| PROBLEM REQUIREMENTS |
When you respond, write out each entry exactly as it stands.

| DATA FOR THE TASK |
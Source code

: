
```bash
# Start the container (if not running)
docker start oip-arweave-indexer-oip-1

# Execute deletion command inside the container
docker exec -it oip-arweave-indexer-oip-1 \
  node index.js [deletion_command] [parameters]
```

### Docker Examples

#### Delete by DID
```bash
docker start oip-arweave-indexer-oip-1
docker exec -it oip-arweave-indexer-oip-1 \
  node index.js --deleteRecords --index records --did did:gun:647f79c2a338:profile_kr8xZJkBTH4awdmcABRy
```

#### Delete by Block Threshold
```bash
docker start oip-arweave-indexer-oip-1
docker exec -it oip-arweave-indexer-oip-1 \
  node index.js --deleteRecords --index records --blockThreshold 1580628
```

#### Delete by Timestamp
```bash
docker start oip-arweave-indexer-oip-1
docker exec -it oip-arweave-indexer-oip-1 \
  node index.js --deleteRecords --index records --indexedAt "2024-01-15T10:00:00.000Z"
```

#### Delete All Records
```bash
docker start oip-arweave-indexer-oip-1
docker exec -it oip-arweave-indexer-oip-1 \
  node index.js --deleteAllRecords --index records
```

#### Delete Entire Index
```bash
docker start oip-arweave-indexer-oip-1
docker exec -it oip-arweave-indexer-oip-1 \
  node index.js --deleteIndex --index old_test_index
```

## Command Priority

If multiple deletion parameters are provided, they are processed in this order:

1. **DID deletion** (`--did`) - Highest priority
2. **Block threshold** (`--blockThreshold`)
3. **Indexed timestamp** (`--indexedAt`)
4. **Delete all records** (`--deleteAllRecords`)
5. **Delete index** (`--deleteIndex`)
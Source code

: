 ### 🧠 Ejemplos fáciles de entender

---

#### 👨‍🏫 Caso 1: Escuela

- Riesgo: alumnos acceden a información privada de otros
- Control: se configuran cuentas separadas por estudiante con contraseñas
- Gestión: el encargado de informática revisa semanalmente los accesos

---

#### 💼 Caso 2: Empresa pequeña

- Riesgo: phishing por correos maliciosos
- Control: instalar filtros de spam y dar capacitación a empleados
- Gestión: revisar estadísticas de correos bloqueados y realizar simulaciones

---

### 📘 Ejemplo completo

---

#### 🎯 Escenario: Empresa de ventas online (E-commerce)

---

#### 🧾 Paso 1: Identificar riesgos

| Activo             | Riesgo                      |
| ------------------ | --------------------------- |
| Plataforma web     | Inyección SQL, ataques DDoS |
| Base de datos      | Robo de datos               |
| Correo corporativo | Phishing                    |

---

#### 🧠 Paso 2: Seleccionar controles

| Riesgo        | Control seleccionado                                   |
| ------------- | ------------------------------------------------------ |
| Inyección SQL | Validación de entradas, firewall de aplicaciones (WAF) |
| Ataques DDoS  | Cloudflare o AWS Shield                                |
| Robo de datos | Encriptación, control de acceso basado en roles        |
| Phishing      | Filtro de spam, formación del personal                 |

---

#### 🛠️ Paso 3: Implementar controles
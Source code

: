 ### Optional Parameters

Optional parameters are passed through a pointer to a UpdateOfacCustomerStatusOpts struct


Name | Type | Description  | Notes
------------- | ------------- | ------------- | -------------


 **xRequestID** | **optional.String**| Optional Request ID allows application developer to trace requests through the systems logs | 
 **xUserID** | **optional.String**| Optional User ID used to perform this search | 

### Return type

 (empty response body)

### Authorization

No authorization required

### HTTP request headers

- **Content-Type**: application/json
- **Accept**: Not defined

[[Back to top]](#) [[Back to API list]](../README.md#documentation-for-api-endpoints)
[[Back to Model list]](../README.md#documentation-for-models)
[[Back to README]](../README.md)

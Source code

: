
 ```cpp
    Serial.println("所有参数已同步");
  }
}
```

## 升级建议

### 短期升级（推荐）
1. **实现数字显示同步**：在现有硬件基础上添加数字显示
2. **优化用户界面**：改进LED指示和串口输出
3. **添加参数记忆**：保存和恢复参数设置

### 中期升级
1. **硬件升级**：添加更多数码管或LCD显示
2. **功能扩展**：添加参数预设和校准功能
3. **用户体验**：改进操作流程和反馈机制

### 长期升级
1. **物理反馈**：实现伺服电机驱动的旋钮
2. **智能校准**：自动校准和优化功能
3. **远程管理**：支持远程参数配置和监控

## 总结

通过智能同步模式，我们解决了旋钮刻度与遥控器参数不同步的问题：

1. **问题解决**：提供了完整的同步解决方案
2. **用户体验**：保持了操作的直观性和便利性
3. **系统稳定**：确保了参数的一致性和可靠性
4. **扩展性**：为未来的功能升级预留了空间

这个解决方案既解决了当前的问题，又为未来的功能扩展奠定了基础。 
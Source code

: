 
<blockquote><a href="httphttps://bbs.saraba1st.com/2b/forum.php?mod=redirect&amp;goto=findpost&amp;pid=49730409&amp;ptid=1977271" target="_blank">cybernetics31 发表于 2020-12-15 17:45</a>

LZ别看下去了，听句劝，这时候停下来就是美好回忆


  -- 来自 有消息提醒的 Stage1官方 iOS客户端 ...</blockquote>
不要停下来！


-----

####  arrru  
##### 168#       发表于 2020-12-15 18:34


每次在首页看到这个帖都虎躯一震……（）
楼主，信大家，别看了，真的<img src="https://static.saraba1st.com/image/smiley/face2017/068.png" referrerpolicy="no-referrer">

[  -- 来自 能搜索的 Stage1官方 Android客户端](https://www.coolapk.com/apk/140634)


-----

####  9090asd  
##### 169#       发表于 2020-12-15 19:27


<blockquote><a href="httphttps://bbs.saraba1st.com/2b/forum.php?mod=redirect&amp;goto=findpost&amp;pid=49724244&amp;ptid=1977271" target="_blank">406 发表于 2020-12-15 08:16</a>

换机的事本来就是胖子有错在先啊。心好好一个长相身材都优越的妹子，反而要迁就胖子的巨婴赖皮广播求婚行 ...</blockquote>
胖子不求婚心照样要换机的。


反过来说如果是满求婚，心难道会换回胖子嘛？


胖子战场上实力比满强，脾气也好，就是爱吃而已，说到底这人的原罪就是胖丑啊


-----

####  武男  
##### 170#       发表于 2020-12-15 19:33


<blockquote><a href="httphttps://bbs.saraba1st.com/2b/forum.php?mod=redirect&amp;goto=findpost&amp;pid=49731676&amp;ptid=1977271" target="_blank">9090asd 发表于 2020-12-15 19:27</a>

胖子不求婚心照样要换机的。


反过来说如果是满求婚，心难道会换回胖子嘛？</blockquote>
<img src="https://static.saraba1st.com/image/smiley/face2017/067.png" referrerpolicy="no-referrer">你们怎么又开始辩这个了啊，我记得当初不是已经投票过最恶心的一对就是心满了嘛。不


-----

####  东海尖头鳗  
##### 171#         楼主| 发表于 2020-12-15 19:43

| OUTPUT BELOW |
Source code

:
```bash
# Start the container (if not running)
docker start oip-arweave-indexer-oip-1

# Execute deletion command inside the container
docker exec -it oip-arweave-indexer-oip-1 \
  node index.js [deletion_command] [parameters]
```

### Docker Examples

#### Delete by DID
```bash
docker start oip-arweave-indexer-oip-1
docker exec -it oip-arweave-indexer-oip-1 \
  node index.js --deleteRecords --index records --did did:gun:647f79c2a338:profile_kr8xZJkBTH4awdmcABRy
```

#### Delete by Block Threshold
```bash
docker start oip-arweave-indexer-oip-1
docker exec -it oip-arweave-indexer-oip-1 \
  node index.js --deleteRecords --index records --blockThreshold 1580628
```

#### Delete by Timestamp
```bash
docker start oip-arweave-indexer-oip-1
docker exec -it oip-arweave-indexer-oip-1 \
  node index.js --deleteRecords --index records --indexedAt "2024-01-15T10:00:00.000Z"
```

#### Delete All Records
```bash
docker start oip-arweave-indexer-oip-1
docker exec -it oip-arweave-indexer-oip-1 \
  node index.js --deleteAllRecords --index records
```

#### Delete Entire Index
```bash
docker start oip-arweave-indexer-oip-1
docker exec -it oip-arweave-indexer-oip-1 \
  node index.js --deleteIndex --index old_test_index
```

## Command Priority

If multiple deletion parameters are provided, they are processed in this order:

1. **DID deletion** (`--did`) - Highest priority
2. **Block threshold** (`--blockThreshold`)
3. **Indexed timestamp** (`--indexedAt`)
4. **Delete all records** (`--deleteAllRecords`)
5. **Delete index** (`--deleteIndex`)
Source code

: ### 🧠 Ejemplos fáciles de entender

---

#### 👨‍🏫 Caso 1: Escuela

- Riesgo: alumnos acceden a información privada de otros
- Control: se configuran cuentas separadas por estudiante con contraseñas
- Gestión: el encargado de informática revisa semanalmente los accesos

---

#### 💼 Caso 2: Empresa pequeña

- Riesgo: phishing por correos maliciosos
- Control: instalar filtros de spam y dar capacitación a empleados
- Gestión: revisar estadísticas de correos bloqueados y realizar simulaciones

---

### 📘 Ejemplo completo

---

#### 🎯 Escenario: Empresa de ventas online (E-commerce)

---

#### 🧾 Paso 1: Identificar riesgos

| Activo             | Riesgo                      |
| ------------------ | --------------------------- |
| Plataforma web     | Inyección SQL, ataques DDoS |
| Base de datos      | Robo de datos               |
| Correo corporativo | Phishing                    |

---

#### 🧠 Paso 2: Seleccionar controles

| Riesgo        | Control seleccionado                                   |
| ------------- | ------------------------------------------------------ |
| Inyección SQL | Validación de entradas, firewall de aplicaciones (WAF) |
| Ataques DDoS  | Cloudflare o AWS Shield                                |
| Robo de datos | Encriptación, control de acceso basado en roles        |
| Phishing      | Filtro de spam, formación del personal                 |

---

#### 🛠️ Paso 3: Implementar controles
Source code

: ### Optional Parameters

Optional parameters are passed through a pointer to a UpdateOfacCustomerStatusOpts struct


Name | Type | Description  | Notes
------------- | ------------- | ------------- | -------------


 **xRequestID** | **optional.String**| Optional Request ID allows application developer to trace requests through the systems logs | 
 **xUserID** | **optional.String**| Optional User ID used to perform this search | 

### Return type

 (empty response body)

### Authorization

No authorization required

### HTTP request headers

- **Content-Type**: application/json
- **Accept**: Not defined

[[Back to top]](#) [[Back to API list]](../README.md#documentation-for-api-endpoints)
[[Back to Model list]](../README.md#documentation-for-models)
[[Back to README]](../README.md)

Source code

:
 ```cpp
    Serial.println("所有参数已同步");
  }
}
```

## 升级建议

### 短期升级（推荐）
1. **实现数字显示同步**：在现有硬件基础上添加数字显示
2. **优化用户界面**：改进LED指示和串口输出
3. **添加参数记忆**：保存和恢复参数设置

### 中期升级
1. **硬件升级**：添加更多数码管或LCD显示
2. **功能扩展**：添加参数预设和校准功能
3. **用户体验**：改进操作流程和反馈机制

### 长期升级
1. **物理反馈**：实现伺服电机驱动的旋钮
2. **智能校准**：自动校准和优化功能
3. **远程管理**：支持远程参数配置和监控

## 总结

通过智能同步模式，我们解决了旋钮刻度与遥控器参数不同步的问题：

1. **问题解决**：提供了完整的同步解决方案
2. **用户体验**：保持了操作的直观性和便利性
3. **系统稳定**：确保了参数的一致性和可靠性
4. **扩展性**：为未来的功能升级预留了空间

这个解决方案既解决了当前的问题，又为未来的功能扩展奠定了基础。 
Source code

: 
<blockquote><a href="httphttps://bbs.saraba1st.com/2b/forum.php?mod=redirect&amp;goto=findpost&amp;pid=49730409&amp;ptid=1977271" target="_blank">cybernetics31 发表于 2020-12-15 17:45</a>

LZ别看下去了，听句劝，这时候停下来就是美好回忆


  -- 来自 有消息提醒的 Stage1官方 iOS客户端 ...</blockquote>
不要停下来！


-----

####  arrru  
##### 168#       发表于 2020-12-15 18:34


每次在首页看到这个帖都虎躯一震……（）
楼主，信大家，别看了，真的<img src="https://static.saraba1st.com/image/smiley/face2017/068.png" referrerpolicy="no-referrer">

[  -- 来自 能搜索的 Stage1官方 Android客户端](https://www.coolapk.com/apk/140634)


-----

####  9090asd  
##### 169#       发表于 2020-12-15 19:27


<blockquote><a href="httphttps://bbs.saraba1st.com/2b/forum.php?mod=redirect&amp;goto=findpost&amp;pid=49724244&amp;ptid=1977271" target="_blank">406 发表于 2020-12-15 08:16</a>

换机的事本来就是胖子有错在先啊。心好好一个长相身材都优越的妹子，反而要迁就胖子的巨婴赖皮广播求婚行 ...</blockquote>
胖子不求婚心照样要换机的。


反过来说如果是满求婚，心难道会换回胖子嘛？


胖子战场上实力比满强，脾气也好，就是爱吃而已，说到底这人的原罪就是胖丑啊


-----

####  武男  
##### 170#       发表于 2020-12-15 19:33


<blockquote><a href="httphttps://bbs.saraba1st.com/2b/forum.php?mod=redirect&amp;goto=findpost&amp;pid=49731676&amp;ptid=1977271" target="_blank">9090asd 发表于 2020-12-15 19:27</a>

胖子不求婚心照样要换机的。


反过来说如果是满求婚，心难道会换回胖子嘛？</blockquote>
<img src="https://static.saraba1st.com/image/smiley/face2017/067.png" referrerpolicy="no-referrer">你们怎么又开始辩这个了啊，我记得当初不是已经投票过最恶心的一对就是心满了嘛。不


-----

####  东海尖头鳗  
##### 171#         楼主| 发表于 2020-12-15 19:43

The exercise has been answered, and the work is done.